→ EXERCISE:
Each entry must be printed again without a single change.

→ DATA FOR THIS TASK:
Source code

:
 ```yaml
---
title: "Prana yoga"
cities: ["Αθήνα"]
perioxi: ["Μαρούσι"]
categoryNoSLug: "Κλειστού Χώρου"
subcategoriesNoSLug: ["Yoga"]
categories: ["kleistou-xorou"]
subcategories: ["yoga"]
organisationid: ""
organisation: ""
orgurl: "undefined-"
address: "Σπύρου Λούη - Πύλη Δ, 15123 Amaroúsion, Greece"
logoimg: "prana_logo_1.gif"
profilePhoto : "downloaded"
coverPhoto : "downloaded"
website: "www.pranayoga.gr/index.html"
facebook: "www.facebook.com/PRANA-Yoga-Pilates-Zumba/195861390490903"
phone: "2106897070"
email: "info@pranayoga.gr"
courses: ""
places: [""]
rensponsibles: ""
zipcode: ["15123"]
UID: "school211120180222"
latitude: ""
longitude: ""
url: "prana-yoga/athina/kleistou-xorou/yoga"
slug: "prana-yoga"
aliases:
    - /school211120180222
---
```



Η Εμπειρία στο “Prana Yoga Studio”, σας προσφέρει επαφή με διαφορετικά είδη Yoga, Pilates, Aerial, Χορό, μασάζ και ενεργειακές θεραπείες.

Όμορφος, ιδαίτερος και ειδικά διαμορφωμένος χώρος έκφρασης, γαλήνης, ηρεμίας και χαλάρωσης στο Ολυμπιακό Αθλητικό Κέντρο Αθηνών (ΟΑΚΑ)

→ SOLVED EXERCISE:
Source code

:
 ```yaml
---
title: "Prana yoga"
cities: ["Αθήνα"]
perioxi: ["Μαρούσι"]
categoryNoSLug: "Κλειστού Χώρου"
subcategoriesNoSLug: ["Yoga"]
categories: ["kleistou-xorou"]
subcategories: ["yoga"]
organisationid: ""
organisation: ""
orgurl: "undefined-"
address: "Σπύρου Λούη - Πύλη Δ, 15123 Amaroúsion, Greece"
logoimg: "prana_logo_1.gif"
profilePhoto : "downloaded"
coverPhoto : "downloaded"
website: "www.pranayoga.gr/index.html"
facebook: "www.facebook.com/PRANA-Yoga-Pilates-Zumba/195861390490903"
phone: "2106897070"
email: "info@pranayoga.gr"
courses: ""
places: [""]
rensponsibles: ""
zipcode: ["15123"]
UID: "school211120180222"
latitude: ""
longitude: ""
url: "prana-yoga/athina/kleistou-xorou/yoga"
slug: "prana-yoga"
aliases:
    - /school211120180222
---
```



Η Εμπειρία στο “Prana Yoga Studio”, σας προσφέρει επαφή με διαφορετικά είδη Yoga, Pilates, Aerial, Χορό, μασάζ και ενεργειακές θεραπείες.

Όμορφος, ιδαίτερος και ειδικά διαμορφωμένος χώρος έκφρασης, γαλήνης, ηρεμίας και χαλάρωσης στο Ολυμπιακό Αθλητικό Κέντρο Αθηνών (ΟΑΚΑ)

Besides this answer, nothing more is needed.